Measuring Neural Network Performance

#1
Hi all,

I have a set of matrix where the last column is the RESPONSE VECTOR.

I have performed a backprop NN (neural network) in order to perform a nonlinear regression on this set of matrix.

Thus, in the end, the NN will spit out the PREDICTED RESPONSE VECTOR.

I was performing a One-Way Anova to obtaiin the F-ratio and p-value via the ANOVA1 matlab toolbox. The input was a matrix consisting of both the RESPONSE VECTOR and the PREDICTED RESPONSE VECTOR. The concanation was done column wise.

In this case, would the F-ratio and p-value be valid in determining whether the yielded NN model is good or not?

Is using ANOVA1 in anyway valid in this case?

Thank you very much.
 

DAV

New Member
#2
You essentially want a goodness-of-fit measurement. R^2 is frequently used. My personal opinion is that any p-factor you get will be useless.

http://en.wikipedia.org/wiki/Coefficient_of_determination

Presumably, you are trying to measure the model's predictive usefulness. Before jumping to a particular measurement you might want to consider your methodology.

You didn't say what is being used for testing the NN although it sounds like it is the original training data. Testing the fit of the model to the training data is often hopelessly optimistic. The accepted method is to gather fresh data when possible and evaluate the performance of the model against that. Or use some holdout method to evaluate performance. These range from a training-validation-test set (i.e., three different input sets) to a comprehensive hold-one-out and average over all. As most NN's are costly to train, the training-validation-test method likely would be the most convenient.

I can tell you from experience, though, that the holdout method can be just as optimistic but, still, it is one of the better approaches.

This applies to any model -- not just NN's. The testing of models against training information seems to be rampant practice in the soft sciences. It's as if they've never heard the term "over-fit".

You might want to look at the following book. It's mostly in English which makes it a relatively easy read and it covers things like model testing. There is also an interesting anecdote about a model that learned a very extraneous feature very well and when the feature was removed the model performance dropped dramatically. Something to keep in mind.

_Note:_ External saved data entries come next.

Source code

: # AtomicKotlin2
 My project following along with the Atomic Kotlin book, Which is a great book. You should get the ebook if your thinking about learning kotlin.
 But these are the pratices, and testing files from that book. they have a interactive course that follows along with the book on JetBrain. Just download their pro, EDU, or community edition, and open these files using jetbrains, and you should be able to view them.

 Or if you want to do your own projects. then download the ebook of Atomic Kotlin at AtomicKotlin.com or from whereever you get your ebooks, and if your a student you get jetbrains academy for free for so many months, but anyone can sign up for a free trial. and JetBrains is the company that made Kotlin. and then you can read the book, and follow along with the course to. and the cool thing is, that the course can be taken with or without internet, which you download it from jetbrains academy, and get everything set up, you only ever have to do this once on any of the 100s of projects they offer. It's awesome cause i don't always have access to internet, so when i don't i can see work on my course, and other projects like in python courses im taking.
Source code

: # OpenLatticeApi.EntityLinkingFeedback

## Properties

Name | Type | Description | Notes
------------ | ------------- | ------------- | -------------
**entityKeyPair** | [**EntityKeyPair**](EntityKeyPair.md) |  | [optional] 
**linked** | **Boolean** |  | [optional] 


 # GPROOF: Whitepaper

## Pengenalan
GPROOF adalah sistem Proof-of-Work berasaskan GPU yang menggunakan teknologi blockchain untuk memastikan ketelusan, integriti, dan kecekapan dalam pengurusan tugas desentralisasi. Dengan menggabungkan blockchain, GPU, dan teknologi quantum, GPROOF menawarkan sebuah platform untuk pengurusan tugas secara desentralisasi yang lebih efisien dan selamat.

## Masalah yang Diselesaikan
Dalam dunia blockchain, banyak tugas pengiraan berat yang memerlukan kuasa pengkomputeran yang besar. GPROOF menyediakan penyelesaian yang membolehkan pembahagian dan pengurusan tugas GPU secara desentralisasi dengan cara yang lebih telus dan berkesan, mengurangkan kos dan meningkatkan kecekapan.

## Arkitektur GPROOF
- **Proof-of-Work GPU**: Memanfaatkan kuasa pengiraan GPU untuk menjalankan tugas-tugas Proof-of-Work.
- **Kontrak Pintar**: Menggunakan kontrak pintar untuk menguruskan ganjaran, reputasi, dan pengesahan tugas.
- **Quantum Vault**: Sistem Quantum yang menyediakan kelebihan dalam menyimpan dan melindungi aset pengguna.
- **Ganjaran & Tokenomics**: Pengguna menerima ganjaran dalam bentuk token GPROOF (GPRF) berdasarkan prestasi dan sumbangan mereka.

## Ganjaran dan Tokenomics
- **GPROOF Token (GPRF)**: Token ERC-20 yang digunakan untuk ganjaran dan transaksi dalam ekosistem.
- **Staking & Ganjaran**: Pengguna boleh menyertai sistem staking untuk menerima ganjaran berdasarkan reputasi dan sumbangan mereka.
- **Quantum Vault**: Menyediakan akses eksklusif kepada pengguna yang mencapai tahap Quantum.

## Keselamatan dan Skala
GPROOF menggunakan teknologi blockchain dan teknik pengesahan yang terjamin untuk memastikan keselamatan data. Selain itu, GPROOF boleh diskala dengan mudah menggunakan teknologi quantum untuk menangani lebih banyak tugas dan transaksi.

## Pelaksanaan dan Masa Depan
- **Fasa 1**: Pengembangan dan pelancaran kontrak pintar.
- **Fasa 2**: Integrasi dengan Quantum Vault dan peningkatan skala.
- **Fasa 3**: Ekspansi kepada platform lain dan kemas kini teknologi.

http://www.amazon.com/Practical-Neural-Network-Recipes-C/dp/0124790402

There are similar books as well.
 

maryo

New Member
#3
hello DAV,

ur post is really so usefull

me to I find problem in finding practical method to test and validate neural net model, I didn't know how to work this

is there some free books like the one in amazon.com? I couldn't books i need free ones

thanks
 

DAV

New Member
#4
The best discussions would be in a textbook. Offhand, I'm unaware of any free ones. You could try searching the subject on the web but most of the relevant pages may be too terse to help.

The basic idea is to use fresh data when possible or some hold-out method. By hold-out, that means to keep some part of the data from the training process. The hold-out methods give an idea of the performance of the model when trained with all of the data (theoretically, anyway). The idea is to predict a test set (i.e., the held back data) some way For nominal result variables often a confusion/contingency matrix is used; continuous or ordered result variables often use regression testing techniques.

Basic algorithm: Several iterations, each generating a <training, holdout> dataset pair are made; a model is built from the training dataset and evaluated (i.e., some measure value is determined) against the holdout set; then finally, all holdout set measurements are averaged to give some 'general population' performance.

The ultimate is to iterate through all of the data holding out one item then using N-1 items for training. This is essentially the bootstrap algorithm so that might help your search. Note: as always, if your dataset is not representative of the general population, you will get biased performance estimates.